Le Conseil de sécurité a autorisé jeudi l’Union africaine à maintenir sa mission en Somalie (AMISOM) jusqu’au 31 janvier 2011 et a exhorté le gouvernement fédéral de transition somalien à mettre en place la force de sécurité nationale et la force de police, dont la sécurité du pays dépend à terme.

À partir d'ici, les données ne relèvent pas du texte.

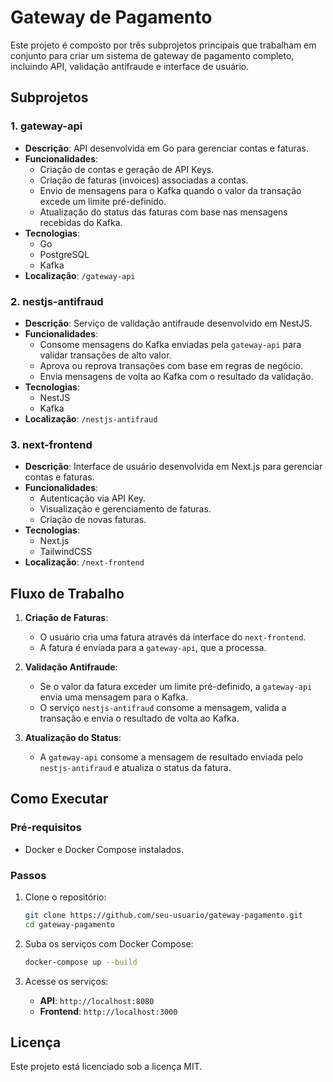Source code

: # Gateway de Pagamento

Este projeto é composto por três subprojetos principais que trabalham em conjunto para criar um sistema de gateway de pagamento completo, incluindo API, validação antifraude e interface de usuário.

## Subprojetos

### 1. **gateway-api**
- **Descrição**: API desenvolvida em Go para gerenciar contas e faturas.
- **Funcionalidades**:
  - Criação de contas e geração de API Keys.
  - Criação de faturas (invoices) associadas a contas.
  - Envio de mensagens para o Kafka quando o valor da transação excede um limite pré-definido.
  - Atualização do status das faturas com base nas mensagens recebidas do Kafka.
- **Tecnologias**:
  - Go
  - PostgreSQL
  - Kafka
- **Localização**: `/gateway-api`

### 2. **nestjs-antifraud**
- **Descrição**: Serviço de validação antifraude desenvolvido em NestJS.
- **Funcionalidades**:
  - Consome mensagens do Kafka enviadas pela `gateway-api` para validar transações de alto valor.
  - Aprova ou reprova transações com base em regras de negócio.
  - Envia mensagens de volta ao Kafka com o resultado da validação.
- **Tecnologias**:
  - NestJS
  - Kafka
- **Localização**: `/nestjs-antifraud`

### 3. **next-frontend**
- **Descrição**: Interface de usuário desenvolvida em Next.js para gerenciar contas e faturas.
- **Funcionalidades**:
  - Autenticação via API Key.
  - Visualização e gerenciamento de faturas.
  - Criação de novas faturas.
- **Tecnologias**:
  - Next.js
  - TailwindCSS
- **Localização**: `/next-frontend`

## Fluxo de Trabalho

1. **Criação de Faturas**:
   - O usuário cria uma fatura através da interface do `next-frontend`.
   - A fatura é enviada para a `gateway-api`, que a processa.

2. **Validação Antifraude**:
   - Se o valor da fatura exceder um limite pré-definido, a `gateway-api` envia uma mensagem para o Kafka.
   - O serviço `nestjs-antifraud` consome a mensagem, valida a transação e envia o resultado de volta ao Kafka.

3. **Atualização do Status**:
   - A `gateway-api` consome a mensagem de resultado enviada pelo `nestjs-antifraud` e atualiza o status da fatura.

## Como Executar

### Pré-requisitos
- Docker e Docker Compose instalados.

### Passos
1. Clone o repositório:
   ```bash
   git clone https://github.com/seu-usuario/gateway-pagamento.git
   cd gateway-pagamento
   ```

2. Suba os serviços com Docker Compose:
   ```bash
   docker-compose up --build
   ```

3. Acesse os serviços:
   - **API**: `http://localhost:8080`
   - **Frontend**: `http://localhost:3000`

## Licença

Este projeto está licenciado sob a licença MIT.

détérioration de la situation humanitaire en Somalie

Aux termes de la résolution 1910 (2010), adoptée par acclamation, les 15 membres du Conseil prient aussi le Secrétaire général de continuer à fournir un dispositif d’appui à l’AMISOM comprenant du matériel et des services, ainsi que des conseils techniques à l’Union africaine aux fins de la planification et du déploiement de l’AMISOM.

Le Conseil de sécurité demande à nouveau aux parties somaliennes de soutenir l’Accord de Djibouti et qu’il soit mis fin à tous les actes d’hostilité et de confrontation armée et à tous les efforts visant à porter atteinte au gouvernement fédéral de transition.

Il exige la cessation immédiate de tous les actes de violence et des exactions commis à l’encontre de civils et du personnel humanitaire en violation du droit international humanitaire et des droits de l’homme. Il exige aussi de toutes les parties qu’elles veillent à ce que l’aide humanitaire parvienne à tous ceux qui en ont besoin dans le pays, sans entrave ni retard et en toute sécurité.

dans le « Somaliland » et le « Puntland »

Les membres du Conseil sont en effet « gravement préoccupés » par la poursuite des combats, ainsi que par la détérioration de la situation humanitaire en Somalie.

La résolution demande par ailleurs aux États Membres de verser « sans tarder » des contributions « généreuses » au Fonds d’affectation spéciale des Nations Unies pour l’AMISOM, ainsi qu’au Fonds d’affectation spéciale des Nations Unies pour les institutions de sécurité somalienne.

Elle prie également le Secrétaire général d’accélérer le déploiement du Bureau politique des Nations Unies en Somalie. Dans son dernier rapport sur la Somalie, Ban Ki-moon avait indiqué que le Bureau politique entendait renforcer sa présence dans le « Somaliland » et le « Puntland » dans le but de stabiliser la situation au niveau national, de calmer le jeu entre le Gouvernement fédéral de transition et ces deux régions, et de consolider le processus d’élaboration d’une constitution.